+++ PROVIDED DATA
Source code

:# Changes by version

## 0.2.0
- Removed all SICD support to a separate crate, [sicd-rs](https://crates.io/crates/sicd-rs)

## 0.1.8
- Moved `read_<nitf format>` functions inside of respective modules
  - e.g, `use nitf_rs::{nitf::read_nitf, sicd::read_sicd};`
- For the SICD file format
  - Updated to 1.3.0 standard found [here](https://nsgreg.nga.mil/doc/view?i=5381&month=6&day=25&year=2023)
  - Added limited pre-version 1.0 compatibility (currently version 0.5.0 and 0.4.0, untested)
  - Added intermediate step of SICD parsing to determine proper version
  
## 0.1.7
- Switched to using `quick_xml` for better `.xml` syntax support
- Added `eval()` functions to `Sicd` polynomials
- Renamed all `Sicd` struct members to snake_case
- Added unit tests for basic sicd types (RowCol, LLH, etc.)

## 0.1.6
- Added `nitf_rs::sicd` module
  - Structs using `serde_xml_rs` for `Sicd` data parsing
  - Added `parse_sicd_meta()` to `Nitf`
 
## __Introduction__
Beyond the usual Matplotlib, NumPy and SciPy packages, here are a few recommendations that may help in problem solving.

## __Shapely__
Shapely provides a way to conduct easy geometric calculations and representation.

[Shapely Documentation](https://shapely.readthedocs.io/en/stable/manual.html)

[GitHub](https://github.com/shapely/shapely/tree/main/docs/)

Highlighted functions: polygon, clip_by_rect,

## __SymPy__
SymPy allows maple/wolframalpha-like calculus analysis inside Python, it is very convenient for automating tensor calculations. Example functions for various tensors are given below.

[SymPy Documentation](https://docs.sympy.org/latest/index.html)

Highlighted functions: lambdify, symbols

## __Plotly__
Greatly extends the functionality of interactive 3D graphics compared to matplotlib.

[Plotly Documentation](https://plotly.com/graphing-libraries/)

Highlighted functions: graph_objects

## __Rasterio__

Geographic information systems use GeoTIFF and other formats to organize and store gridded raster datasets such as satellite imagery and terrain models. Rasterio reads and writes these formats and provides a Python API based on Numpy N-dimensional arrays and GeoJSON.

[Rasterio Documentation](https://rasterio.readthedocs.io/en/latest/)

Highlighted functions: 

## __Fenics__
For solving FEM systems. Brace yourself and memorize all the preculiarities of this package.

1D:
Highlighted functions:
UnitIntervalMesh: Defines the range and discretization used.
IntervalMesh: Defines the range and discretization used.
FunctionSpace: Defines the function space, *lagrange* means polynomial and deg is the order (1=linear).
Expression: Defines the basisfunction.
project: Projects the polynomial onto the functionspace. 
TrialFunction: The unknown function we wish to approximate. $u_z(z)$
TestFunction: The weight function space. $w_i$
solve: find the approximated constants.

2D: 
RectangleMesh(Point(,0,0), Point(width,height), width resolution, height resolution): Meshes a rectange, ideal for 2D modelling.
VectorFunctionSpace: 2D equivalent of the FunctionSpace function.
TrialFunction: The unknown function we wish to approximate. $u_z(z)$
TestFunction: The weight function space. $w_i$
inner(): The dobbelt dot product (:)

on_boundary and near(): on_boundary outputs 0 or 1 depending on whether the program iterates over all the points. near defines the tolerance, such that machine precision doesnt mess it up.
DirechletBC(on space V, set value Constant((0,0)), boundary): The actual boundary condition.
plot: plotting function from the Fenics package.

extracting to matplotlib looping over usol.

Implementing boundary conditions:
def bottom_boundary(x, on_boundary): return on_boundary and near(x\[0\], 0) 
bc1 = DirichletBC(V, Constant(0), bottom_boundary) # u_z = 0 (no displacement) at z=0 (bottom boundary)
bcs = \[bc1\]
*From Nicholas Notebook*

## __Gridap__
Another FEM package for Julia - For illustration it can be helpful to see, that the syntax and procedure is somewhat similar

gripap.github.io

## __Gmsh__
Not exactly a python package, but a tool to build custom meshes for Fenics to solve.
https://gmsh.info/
++++++
▶ **TASK**: Each of the entries must be written out again exactly.

▶ **ANSWER BELOW**:
Source code

:# Changes by version

## 0.2.0
- Removed all SICD support to a separate crate, [sicd-rs](https://crates.io/crates/sicd-rs)

## 0.1.8
- Moved `read_<nitf format>` functions inside of respective modules
  - e.g, `use nitf_rs::{nitf::read_nitf, sicd::read_sicd};`
- For the SICD file format
  - Updated to 1.3.0 standard found [here](https://nsgreg.nga.mil/doc/view?i=5381&month=6&day=25&year=2023)
  - Added limited pre-version 1.0 compatibility (currently version 0.5.0 and 0.4.0, untested)
  - Added intermediate step of SICD parsing to determine proper version
  
## 0.1.7
- Switched to using `quick_xml` for better `.xml` syntax support
- Added `eval()` functions to `Sicd` polynomials
- Renamed all `Sicd` struct members to snake_case
- Added unit tests for basic sicd types (RowCol, LLH, etc.)

## 0.1.6
- Added `nitf_rs::sicd` module
  - Structs using `serde_xml_rs` for `Sicd` data parsing
  - Added `parse_sicd_meta()` to `Nitf`
 
## __Introduction__
Beyond the usual Matplotlib, NumPy and SciPy packages, here are a few recommendations that may help in problem solving.

## __Shapely__
Shapely provides a way to conduct easy geometric calculations and representation.

[Shapely Documentation](https://shapely.readthedocs.io/en/stable/manual.html)

[GitHub](https://github.com/shapely/shapely/tree/main/docs/)

Highlighted functions: polygon, clip_by_rect,

## __SymPy__
SymPy allows maple/wolframalpha-like calculus analysis inside Python, it is very convenient for automating tensor calculations. Example functions for various tensors are given below.

[SymPy Documentation](https://docs.sympy.org/latest/index.html)

Highlighted functions: lambdify, symbols

## __Plotly__
Greatly extends the functionality of interactive 3D graphics compared to matplotlib.

[Plotly Documentation](https://plotly.com/graphing-libraries/)

Highlighted functions: graph_objects

## __Rasterio__

Geographic information systems use GeoTIFF and other formats to organize and store gridded raster datasets such as satellite imagery and terrain models. Rasterio reads and writes these formats and provides a Python API based on Numpy N-dimensional arrays and GeoJSON.

[Rasterio Documentation](https://rasterio.readthedocs.io/en/latest/)

Highlighted functions: 

## __Fenics__
For solving FEM systems. Brace yourself and memorize all the preculiarities of this package.

1D:
Highlighted functions:
UnitIntervalMesh: Defines the range and discretization used.
IntervalMesh: Defines the range and discretization used.
FunctionSpace: Defines the function space, *lagrange* means polynomial and deg is the order (1=linear).
Expression: Defines the basisfunction.
project: Projects the polynomial onto the functionspace. 
TrialFunction: The unknown function we wish to approximate. $u_z(z)$
TestFunction: The weight function space. $w_i$
solve: find the approximated constants.

2D: 
RectangleMesh(Point(,0,0), Point(width,height), width resolution, height resolution): Meshes a rectange, ideal for 2D modelling.
VectorFunctionSpace: 2D equivalent of the FunctionSpace function.
TrialFunction: The unknown function we wish to approximate. $u_z(z)$
TestFunction: The weight function space. $w_i$
inner(): The dobbelt dot product (:)

on_boundary and near(): on_boundary outputs 0 or 1 depending on whether the program iterates over all the points. near defines the tolerance, such that machine precision doesnt mess it up.
DirechletBC(on space V, set value Constant((0,0)), boundary): The actual boundary condition.
plot: plotting function from the Fenics package.

extracting to matplotlib looping over usol.

Implementing boundary conditions:
def bottom_boundary(x, on_boundary): return on_boundary and near(x\[0\], 0) 
bc1 = DirichletBC(V, Constant(0), bottom_boundary) # u_z = 0 (no displacement) at z=0 (bottom boundary)
bcs = \[bc1\]
*From Nicholas Notebook*

## __Gridap__
Another FEM package for Julia - For illustration it can be helpful to see, that the syntax and procedure is somewhat similar

gripap.github.io

## __Gmsh__
Not exactly a python package, but a tool to build custom meshes for Fenics to solve.
https://gmsh.info/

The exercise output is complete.